I have 414 input features, with a sequence length of 120, and batch size 1000. I want to feed the first 200 features through an embedding layer, before having the final network_input that will go to a transformer decoder.
# Concatenate input features (continuous and categorical)
network_input = torch.cat([x["encoder_cont"], x["encoder_cat"]], dim=2)
print("network_input size: " + str(network_input.size())) #OUTPUTS: torch.Size([1000, 120, 414])
# Separate the first 200 elements for embedding
embedding_input = network_input[:,:, :200]
remaining_input = network_input[:,:, 200:]

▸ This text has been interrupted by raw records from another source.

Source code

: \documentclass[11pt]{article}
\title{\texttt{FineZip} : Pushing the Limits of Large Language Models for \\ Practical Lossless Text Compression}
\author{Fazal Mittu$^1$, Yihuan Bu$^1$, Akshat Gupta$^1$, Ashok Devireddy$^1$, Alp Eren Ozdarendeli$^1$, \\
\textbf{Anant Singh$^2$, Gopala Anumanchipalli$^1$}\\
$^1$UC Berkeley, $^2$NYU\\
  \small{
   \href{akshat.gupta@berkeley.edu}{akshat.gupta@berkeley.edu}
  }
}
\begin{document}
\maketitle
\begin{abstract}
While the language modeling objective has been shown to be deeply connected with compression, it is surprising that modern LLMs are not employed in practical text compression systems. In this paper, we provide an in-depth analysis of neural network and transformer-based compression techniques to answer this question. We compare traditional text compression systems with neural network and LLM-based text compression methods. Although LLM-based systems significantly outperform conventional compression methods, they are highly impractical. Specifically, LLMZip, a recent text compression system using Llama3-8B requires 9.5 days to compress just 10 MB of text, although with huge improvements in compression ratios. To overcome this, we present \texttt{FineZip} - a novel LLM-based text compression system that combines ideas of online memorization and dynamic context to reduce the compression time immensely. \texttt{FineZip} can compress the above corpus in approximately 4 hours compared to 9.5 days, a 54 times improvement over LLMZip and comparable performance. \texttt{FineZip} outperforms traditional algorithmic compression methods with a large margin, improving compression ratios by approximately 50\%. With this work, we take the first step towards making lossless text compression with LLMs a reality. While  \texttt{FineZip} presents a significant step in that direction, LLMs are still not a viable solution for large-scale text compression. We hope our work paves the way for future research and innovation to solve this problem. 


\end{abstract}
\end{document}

print("embed size: " + str(embedding_input.size())) # output: torch.Size([1000, 120, 200])
print("remaining_input size: " + str(remaining_input.size())) # output: torch.Size([1000, 120, 214])

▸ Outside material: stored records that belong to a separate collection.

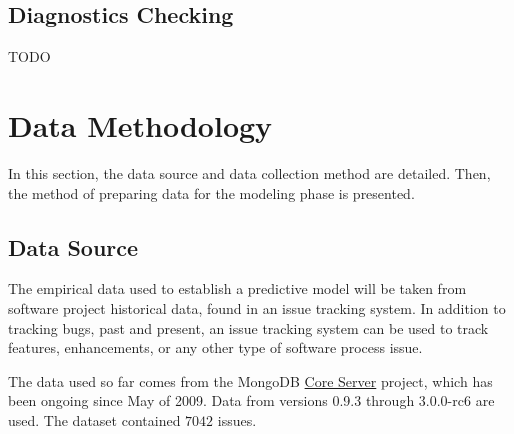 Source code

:\documentclass[a4paper]{scrartcl}
\begin{document}
\subsection*{Diagnostics Checking}
TODO

%
%
%
%
%

\section*{Data Methodology}
\label{sec:data_methodology}

In this section, the data source and data collection method are detailed. Then, the method of preparing data for the modeling phase is presented.

\subsection*{Data Source}
The empirical data used to establish a predictive model will be taken from software project historical data, found in an issue tracking system. In addition to tracking bugs, past and present, an issue tracking system can be used to track features, enhancements, or any other type of software process issue. 

The data used so far comes from the MongoDB \href{https://jira.mongodb.org/browse/SERVER}{Core Server} project, which has been ongoing since May of 2009. Data from versions 0.9.3 through 3.0.0-rc6 are used. The dataset contained $7042$ issues.
\end{document}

# Apply the embedding layer to the first 200 elements
embedded_input = self.embedding_layer(embedding_input.long())
print("2 size: " + str(embedded_input.size())) # output torch.Size([1000, 120, 200, 30])
embedded_input = embedded_input.view(embedded_input.size(0), embedded_input.size(1), -1) #embedded_input.view(embedded_input.size(1), -1)
print("3 size: " + str(embedded_input.size())) # output torch.Size([1000, 120, 6000])
# Concatenate the embedded input with the remaining input
network_input = torch.cat([embedded_input, remaining_input], dim=2) # ERROR input and weight.T shapes cannot be multiplied (120x6214 and 244x244)
I know the output of the last layer is not correct. But I am confused by the output of the embedding layer. Can I even use this in this way, while keeping sequence length 120 the same?